Habituellement, lorsqu’il s’agit d’un projet, l’évaluation consiste à mesurer le degré d’atteinte des objectifs assignés, sur la base d’un référentiel commun aux différents acteurs concernés. Souvent, l’évaluation finale du projet a été précédée d’évaluations intermédiaires ou partielles, soit qu’il s’agisse d’évaluer l’ensemble de l’avancée du projet à un instant « t », soit qu’il s’agisse d’évaluer seulement tel ou tel objectif spécifique. Pour qu’une démarche d’évaluation soit efficace, elle doit toujours revêtir un caractère suffisamment formel (avec grille d’évaluation par exemple), sans quoi le ressenti subjectif risque de prendre le pas sur l’objectivité.


B.- Qu’est-ce que relire ?

La relecture (spirituelle), même si elle peut concerner les mêmes réalités – le même projet, la même vie, les mêmes événements – que l’évaluation, ne porte pourtant pas sur les mêmes aspects. Et surtout, elle ne poursuit pas les mêmes fins. Ici, il ne s’agit plus tant de mesurer que de discerner. Il ne s’agit plus du comment, mais du pourquoi. Il ne s’agit plus d’efficacité par rapport à des objectifs, mais il s’agit de découvrir ou de construire du sens. Dans l’activité d’évaluation, nous étions dans le registre de l’opérationnel ; dans l’activité de relecture, nous entrons dans le registre du symbolique. L’évaluation vise à mesurer l’atteinte des objectifs, voire à les réajuster. S’agissant de vie en Église ou de mission ecclésiale, la relecture vise à s’ajuster à l’Évangile.

Ainsi, même si une certaine technicité est requise pour relire (il existe bien des grilles de relecture et autres démarches adaptées à de nombreuses situations diverses), la relecture consiste avant tout en une attitude croyante.

Relire, c’est lire à nouveau. Au sens le plus fort de l’adjectif nouveau : à nouveau, c’est-à-dire une nouvelle fois, une fois encore ; c’est-à-dire aussi à nouveaux frais, pour une nouvelle perspective (« Voici que moi je vais faire du neuf qui déjà bourgeonne ; ne le reconnaîtrez–vous pas ? » Isaïe 43, 19a). Cette dimension de nouveauté est, par un certain côté, commune à l’évaluation et à la relecture. Mais, dans l’évaluation, c’est l’homme qui sera l’auteur de la nouveauté ou du renouveau, et l’évaluation débouchera sur les moyens à prendre pour y parvenir ; dans la relecture, c’est Dieu qui est l’auteur de la nouveauté ou du renouvellement, et il s’agit alors de relire pour le découvrir, afin de laisser Dieu prendre sa place dans l’Église.

Il est possible dès lors d’envisager un rapport entre évaluer et relire. Pour ma part, je trouve un tel rapport particulièrement éclairant.
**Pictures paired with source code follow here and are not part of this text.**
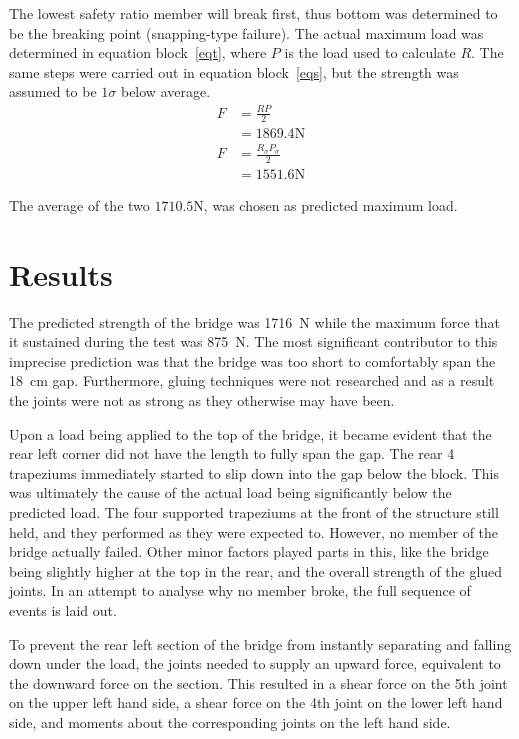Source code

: \documentclass[12pt]{article}
\begin{document}
		The lowest safety ratio member will break first, thus bottom was determined to be the breaking point (snapping-type failure). The actual maximum load was determined in equation block~\ref{eqt}, where $P$ is the load used to calculate $R$. The same steps were carried out in equation block~\ref{eqs}, but the strength was assumed to be $1\sigma$ below average.
		\begin{subequations}
			\begin{align}
				F&=\frac{R P}{2} \\
				&=1869.4 \mathrm{N}
			\end{align}
			\label{eqt}
		\end{subequations}
		\begin{subequations}
			\begin{align}
				F&=\frac{R_{\sigma} P_{\sigma}}{2} \\
				&=1551.6 \mathrm{N}
			\end{align}
			\label{eqs}
		\end{subequations}

		The average of the two $1710.5\mathrm{N}$, was chosen as predicted maximum load.
	\section{Results}
The predicted strength of the bridge was 1716~N while the maximum force that it sustained during the test was 875~N. The most significant contributor to this imprecise prediction was that the bridge was too short to comfortably span the 18~cm gap. Furthermore, gluing techniques were not researched and as a result the joints were not as strong as they otherwise may have been.

Upon a load being applied to the top of the bridge, it became evident that the rear left corner did not have the length to fully span the gap. The rear 4 trapeziums immediately started to slip down into the gap below the block. This was ultimately the cause of the actual load being significantly below the predicted load. The four supported trapeziums at the front of the structure still held, and they performed as they were expected to. However, no member of the bridge actually failed. Other minor factors played parts in this, like the bridge being slightly higher at the top in the rear, and the overall strength of the glued joints. In an attempt to analyse why no member broke, the full sequence of events is laid out.

To prevent the rear left section of the bridge from instantly separating and falling down under the load, the joints needed to supply an upward force, equivalent to the downward force on the section. This resulted in a shear force on the 5th joint on the upper left hand side, a shear force on the 4th joint on the lower left hand side, and moments about the corresponding joints on the left hand side. 
\end{document}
Depuis des années en effet, j’ai été chargé de formation d’adultes à différents titres et en différents lieux. Lorsqu’il s’agit de formation de formateurs, dans un contexte de méthodologie de projet, j’aime dégager le « théorème » (4) suivant, qui vient de ma propre expérience : la relecture est à la fonction symbolique du projet ce que l’évaluation est à sa fonction opératoire. Il est possible, je crois, d’appliquer le même principe à une mission ecclésiale confiée.

C.- Compléments de vocabulaire

Pour éclairer encore notre propos, voici quelques éléments du vocabulaire de la relecture.

Dimension symbolique : le mot symbole vient du verbe grec sumballein, littéralement jeter ensemble. Le symbole est ce qui met ensemble, qui unifie ou réunifie, qui relie. Par opposition au grec diabolos, littéralement celui qui divise. Dans les sacrements chrétiens, le but du symbole (un texte, un geste, un objet, …), c’est de nous unir à Dieu et aux autres croyants. Ainsi fonctionne déjà l’alliance biblique.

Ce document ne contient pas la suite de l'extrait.